El pasado domingo, la contralora Sandra Morelli dijo que la Ley de Garantías solo sirve para frenar el funcionamiento del Estado, y tiene razón.
En la víspera de la entrada en vigor de la famosa norma no fueron pocas las entidades, por no decir todas las oficinas del Gobierno, que trabajaron hasta altas horas de la madrugada para dejar lista la contratación de los próximos siete meses.
Esta práctica que se vive en Colombia cada dos años, según la elección que se encuentre más cerca, ralentiza el ritmo de un país que reclama andar a pasos más largos. Para nadie es un secreto que en el primer año de gobierno tanto regiones como Nación aprovechan la luna de miel para afianzar relaciones y sacar algunos proyectos adelante.
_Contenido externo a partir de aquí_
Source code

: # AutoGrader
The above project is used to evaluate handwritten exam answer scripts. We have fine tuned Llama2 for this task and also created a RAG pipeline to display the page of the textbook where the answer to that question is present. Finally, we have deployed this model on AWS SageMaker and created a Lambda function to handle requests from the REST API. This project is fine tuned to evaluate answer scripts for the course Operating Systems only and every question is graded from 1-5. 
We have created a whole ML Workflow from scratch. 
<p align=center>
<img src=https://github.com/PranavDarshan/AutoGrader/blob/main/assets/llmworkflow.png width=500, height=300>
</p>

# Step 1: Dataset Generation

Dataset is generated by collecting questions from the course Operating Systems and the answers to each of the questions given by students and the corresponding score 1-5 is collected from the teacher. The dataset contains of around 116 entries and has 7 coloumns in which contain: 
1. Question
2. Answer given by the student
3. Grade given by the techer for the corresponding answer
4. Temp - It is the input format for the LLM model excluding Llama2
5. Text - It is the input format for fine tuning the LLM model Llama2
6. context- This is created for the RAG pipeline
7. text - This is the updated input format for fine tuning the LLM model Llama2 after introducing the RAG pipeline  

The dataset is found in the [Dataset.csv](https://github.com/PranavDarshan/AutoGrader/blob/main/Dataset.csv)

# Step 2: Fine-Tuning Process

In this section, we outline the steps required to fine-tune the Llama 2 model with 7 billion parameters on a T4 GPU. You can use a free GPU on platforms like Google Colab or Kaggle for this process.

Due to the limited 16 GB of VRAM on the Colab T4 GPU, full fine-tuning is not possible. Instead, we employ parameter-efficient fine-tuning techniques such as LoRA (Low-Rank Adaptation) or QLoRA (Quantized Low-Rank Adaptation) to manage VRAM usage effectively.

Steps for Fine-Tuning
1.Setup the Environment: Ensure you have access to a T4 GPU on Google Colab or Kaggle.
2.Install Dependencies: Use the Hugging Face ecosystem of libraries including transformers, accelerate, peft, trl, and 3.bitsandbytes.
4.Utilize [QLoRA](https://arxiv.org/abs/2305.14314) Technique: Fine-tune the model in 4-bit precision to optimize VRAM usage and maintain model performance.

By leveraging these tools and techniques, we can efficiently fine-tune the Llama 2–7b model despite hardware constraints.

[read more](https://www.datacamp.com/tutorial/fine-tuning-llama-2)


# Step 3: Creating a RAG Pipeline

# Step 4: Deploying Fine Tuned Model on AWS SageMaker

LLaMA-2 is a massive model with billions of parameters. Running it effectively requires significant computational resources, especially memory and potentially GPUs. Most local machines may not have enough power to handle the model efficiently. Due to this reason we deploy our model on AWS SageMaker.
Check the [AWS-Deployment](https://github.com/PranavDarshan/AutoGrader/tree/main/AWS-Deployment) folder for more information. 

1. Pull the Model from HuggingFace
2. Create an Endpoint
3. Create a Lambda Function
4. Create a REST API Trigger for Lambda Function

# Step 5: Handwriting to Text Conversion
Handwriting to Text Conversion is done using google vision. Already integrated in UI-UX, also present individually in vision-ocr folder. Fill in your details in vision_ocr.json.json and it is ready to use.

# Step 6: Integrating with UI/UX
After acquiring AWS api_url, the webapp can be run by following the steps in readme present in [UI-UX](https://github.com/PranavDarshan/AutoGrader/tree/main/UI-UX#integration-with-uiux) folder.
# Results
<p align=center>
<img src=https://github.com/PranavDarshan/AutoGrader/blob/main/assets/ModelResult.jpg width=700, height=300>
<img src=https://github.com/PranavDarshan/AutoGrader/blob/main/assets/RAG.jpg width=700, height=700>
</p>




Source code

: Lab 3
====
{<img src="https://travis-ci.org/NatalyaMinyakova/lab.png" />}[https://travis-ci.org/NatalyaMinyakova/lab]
El segundo año, como el cuarto, es Ley de Garantías, así que la contratación marcha a un ritmo diferente. El tercero, como es sabido, es el de ponerse al día frente a las metas no alcanzadas.
En menos de lo que imagina cada ciudadano, terminan los gobiernos locales sin cumplir todos los indicadores trazados, con solo dos años de ejecución y otros dos en Ley de Garantías –a media marcha–; en general, ese es el transcurrir de un país electorero que se debate entre periodos cortos de gobierno y elecciones atípicas en las regiones.
Un panorama dañino para cualquier democracia, y particularmente para la nuestra, que cada mes que transcurre sin carreteras, puertos, metros, sistemas integrados de transporte o mejores aeropuertos se rinde ante milagros económicos como los de Ecuador, Brasil o Panamá.
Se han propuesto periodos de seis años, mejores salarios para los funcionarios públicos, menos consultas previas en cada proyecto y hasta constituyentes para comprometer a los gobernantes a no cambiar de rumbo en cada periodo, pero la realidad es que normas tan simples y restrictivas como la Ley de Garantías constituyen un freno de mano al progreso del país, y una amenaza para la planeación de los proyectos.
La norma, en realidad, difícilmente brinda garantías para el buen uso de los recursos públicos; por el contrario, impide la proyección acertada de cada gasto o inversión que se quiera realizar; se trata de un verdadero homenaje a la ‘leguleyada’, pero, además, una oportunidad para acabar con una norma que en el fondo no sirve para nada.
Basta con mirar en América Latina y preguntar: ¿cuántos países tienen este tipo de restricciones?
Una cosa es brindar garantías y otra muy distinta paralizar a todo un país desde el enfoque del gasto público.